__Records supplied__.
-=-=-

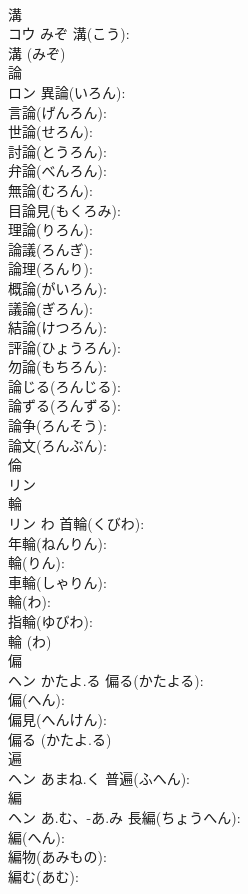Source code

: \documentclass[8pt]{extreport}
\begin{document}
\begin{CJK}{UTF8}{min}
\\	溝			
\\	コウ	みぞ	溝(こう): 
\\	溝 (みぞ)
\\	論			
\\	ロン		異論(いろん): 
\\	言論(げんろん): 
\\	世論(せろん): 
\\	討論(とうろん): 
\\	弁論(べんろん): 
\\	無論(むろん): 
\\	目論見(もくろみ): 
\\	理論(りろん): 
\\	論議(ろんぎ): 
\\	論理(ろんり): 
\\	概論(がいろん): 
\\	議論(ぎろん): 
\\	結論(けつろん): 
\\	評論(ひょうろん): 
\\	勿論(もちろん): 
\\	論じる(ろんじる): 
\\	論ずる(ろんずる): 
\\	論争(ろんそう): 
\\	論文(ろんぶん): 
\\	倫			
\\	リン			
\\	輪			
\\	リン	わ	首輪(くびわ): 
\\	年輪(ねんりん): 
\\	輪(りん): 
\\	車輪(しゃりん): 
\\	輪(わ): 
\\	指輪(ゆびわ): 
\\	輪 (わ)
\\	偏			
\\	ヘン	かたよ.る	偏る(かたよる): 
\\	偏(へん): 
\\	偏見(へんけん): 
\\	偏る (かたよ.る)
\\	遍			
\\	ヘン	あまね.く	普遍(ふへん): 
\\	編			
\\	ヘン	あ.む、-あ.み	長編(ちょうへん): 
\\	編(へん): 
\\	編物(あみもの): 
\\	編む(あむ): 

\end{CJK}
\end{document}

-=-=-

__Task goal__. The full listing, transcribed exactly and without its pictures, is the expected result.

__Problem solution__.
Source code

: \documentclass[8pt]{extreport}
\begin{document}
\begin{CJK}{UTF8}{min}
\\	溝			
\\	コウ	みぞ	溝(こう): 
\\	溝 (みぞ)
\\	論			
\\	ロン		異論(いろん): 
\\	言論(げんろん): 
\\	世論(せろん): 
\\	討論(とうろん): 
\\	弁論(べんろん): 
\\	無論(むろん): 
\\	目論見(もくろみ): 
\\	理論(りろん): 
\\	論議(ろんぎ): 
\\	論理(ろんり): 
\\	概論(がいろん): 
\\	議論(ぎろん): 
\\	結論(けつろん): 
\\	評論(ひょうろん): 
\\	勿論(もちろん): 
\\	論じる(ろんじる): 
\\	論ずる(ろんずる): 
\\	論争(ろんそう): 
\\	論文(ろんぶん): 
\\	倫			
\\	リン			
\\	輪			
\\	リン	わ	首輪(くびわ): 
\\	年輪(ねんりん): 
\\	輪(りん): 
\\	車輪(しゃりん): 
\\	輪(わ): 
\\	指輪(ゆびわ): 
\\	輪 (わ)
\\	偏			
\\	ヘン	かたよ.る	偏る(かたよる): 
\\	偏(へん): 
\\	偏見(へんけん): 
\\	偏る (かたよ.る)
\\	遍			
\\	ヘン	あまね.く	普遍(ふへん): 
\\	編			
\\	ヘン	あ.む、-あ.み	長編(ちょうへん): 
\\	編(へん): 
\\	編物(あみもの): 
\\	編む(あむ): 

\end{CJK}
\end{document}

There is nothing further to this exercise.